→ Task instructions: An exact copy of every entry is needed, with no images.

#####

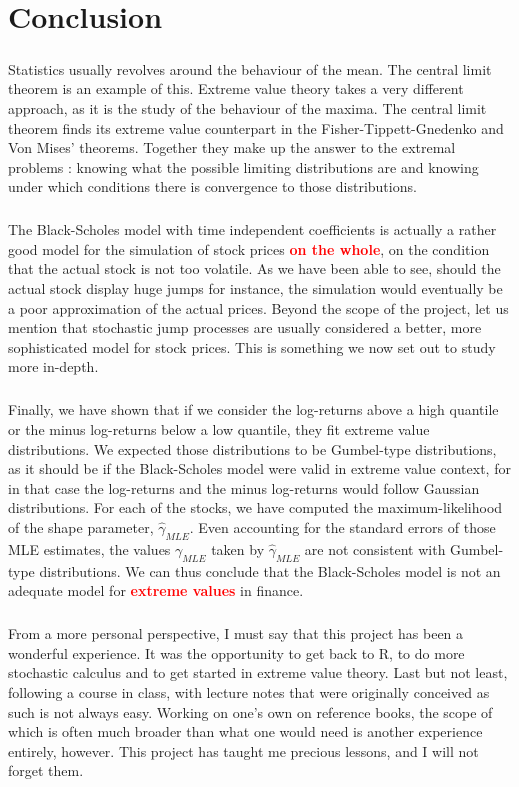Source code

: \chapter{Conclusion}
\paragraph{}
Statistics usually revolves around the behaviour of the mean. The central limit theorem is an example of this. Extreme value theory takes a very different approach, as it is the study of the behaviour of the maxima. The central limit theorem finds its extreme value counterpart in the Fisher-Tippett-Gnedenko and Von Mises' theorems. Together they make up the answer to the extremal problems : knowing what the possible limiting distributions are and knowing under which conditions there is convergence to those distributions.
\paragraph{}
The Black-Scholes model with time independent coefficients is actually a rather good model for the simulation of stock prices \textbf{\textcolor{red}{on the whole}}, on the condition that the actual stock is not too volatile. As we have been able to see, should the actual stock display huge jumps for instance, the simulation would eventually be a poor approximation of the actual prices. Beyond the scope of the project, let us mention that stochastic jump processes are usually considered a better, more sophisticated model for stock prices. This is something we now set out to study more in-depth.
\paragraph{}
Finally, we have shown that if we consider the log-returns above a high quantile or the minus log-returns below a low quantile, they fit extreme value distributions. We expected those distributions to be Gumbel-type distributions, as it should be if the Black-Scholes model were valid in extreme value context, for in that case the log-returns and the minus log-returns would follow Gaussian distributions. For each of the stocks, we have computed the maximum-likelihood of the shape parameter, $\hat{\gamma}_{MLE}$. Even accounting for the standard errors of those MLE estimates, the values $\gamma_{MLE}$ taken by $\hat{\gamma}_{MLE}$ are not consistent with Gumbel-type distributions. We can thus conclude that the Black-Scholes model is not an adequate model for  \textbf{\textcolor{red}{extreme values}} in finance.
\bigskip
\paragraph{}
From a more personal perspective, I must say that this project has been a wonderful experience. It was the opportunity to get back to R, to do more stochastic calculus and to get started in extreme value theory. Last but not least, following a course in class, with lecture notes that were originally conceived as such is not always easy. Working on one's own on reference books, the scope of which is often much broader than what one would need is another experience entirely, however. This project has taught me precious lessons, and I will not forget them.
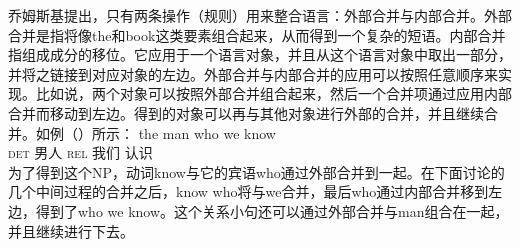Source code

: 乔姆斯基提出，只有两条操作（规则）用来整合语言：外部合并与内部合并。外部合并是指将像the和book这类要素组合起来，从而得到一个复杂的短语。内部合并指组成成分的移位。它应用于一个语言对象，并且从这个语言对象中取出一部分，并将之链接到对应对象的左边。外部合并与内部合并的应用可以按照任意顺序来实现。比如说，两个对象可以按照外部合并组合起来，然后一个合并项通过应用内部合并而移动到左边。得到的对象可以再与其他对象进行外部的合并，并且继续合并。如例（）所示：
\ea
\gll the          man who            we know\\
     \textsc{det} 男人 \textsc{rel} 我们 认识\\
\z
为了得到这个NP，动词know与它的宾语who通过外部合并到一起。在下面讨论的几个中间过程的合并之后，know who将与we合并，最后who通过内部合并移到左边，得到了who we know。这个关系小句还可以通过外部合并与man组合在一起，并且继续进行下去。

#####

→ Response area:
Source code

: \chapter{Conclusion}
\paragraph{}
Statistics usually revolves around the behaviour of the mean. The central limit theorem is an example of this. Extreme value theory takes a very different approach, as it is the study of the behaviour of the maxima. The central limit theorem finds its extreme value counterpart in the Fisher-Tippett-Gnedenko and Von Mises' theorems. Together they make up the answer to the extremal problems : knowing what the possible limiting distributions are and knowing under which conditions there is convergence to those distributions.
\paragraph{}
The Black-Scholes model with time independent coefficients is actually a rather good model for the simulation of stock prices \textbf{\textcolor{red}{on the whole}}, on the condition that the actual stock is not too volatile. As we have been able to see, should the actual stock display huge jumps for instance, the simulation would eventually be a poor approximation of the actual prices. Beyond the scope of the project, let us mention that stochastic jump processes are usually considered a better, more sophisticated model for stock prices. This is something we now set out to study more in-depth.
\paragraph{}
Finally, we have shown that if we consider the log-returns above a high quantile or the minus log-returns below a low quantile, they fit extreme value distributions. We expected those distributions to be Gumbel-type distributions, as it should be if the Black-Scholes model were valid in extreme value context, for in that case the log-returns and the minus log-returns would follow Gaussian distributions. For each of the stocks, we have computed the maximum-likelihood of the shape parameter, $\hat{\gamma}_{MLE}$. Even accounting for the standard errors of those MLE estimates, the values $\gamma_{MLE}$ taken by $\hat{\gamma}_{MLE}$ are not consistent with Gumbel-type distributions. We can thus conclude that the Black-Scholes model is not an adequate model for  \textbf{\textcolor{red}{extreme values}} in finance.
\bigskip
\paragraph{}
From a more personal perspective, I must say that this project has been a wonderful experience. It was the opportunity to get back to R, to do more stochastic calculus and to get started in extreme value theory. Last but not least, following a course in class, with lecture notes that were originally conceived as such is not always easy. Working on one's own on reference books, the scope of which is often much broader than what one would need is another experience entirely, however. This project has taught me precious lessons, and I will not forget them.
Source code

: 乔姆斯基提出，只有两条操作（规则）用来整合语言：外部合并与内部合并。外部合并是指将像the和book这类要素组合起来，从而得到一个复杂的短语。内部合并指组成成分的移位。它应用于一个语言对象，并且从这个语言对象中取出一部分，并将之链接到对应对象的左边。外部合并与内部合并的应用可以按照任意顺序来实现。比如说，两个对象可以按照外部合并组合起来，然后一个合并项通过应用内部合并而移动到左边。得到的对象可以再与其他对象进行外部的合并，并且继续合并。如例（）所示：
\ea
\gll the          man who            we know\\
     \textsc{det} 男人 \textsc{rel} 我们 认识\\
\z
为了得到这个NP，动词know与它的宾语who通过外部合并到一起。在下面讨论的几个中间过程的合并之后，know who将与we合并，最后who通过内部合并移到左边，得到了who we know。这个关系小句还可以通过外部合并与man组合在一起，并且继续进行下去。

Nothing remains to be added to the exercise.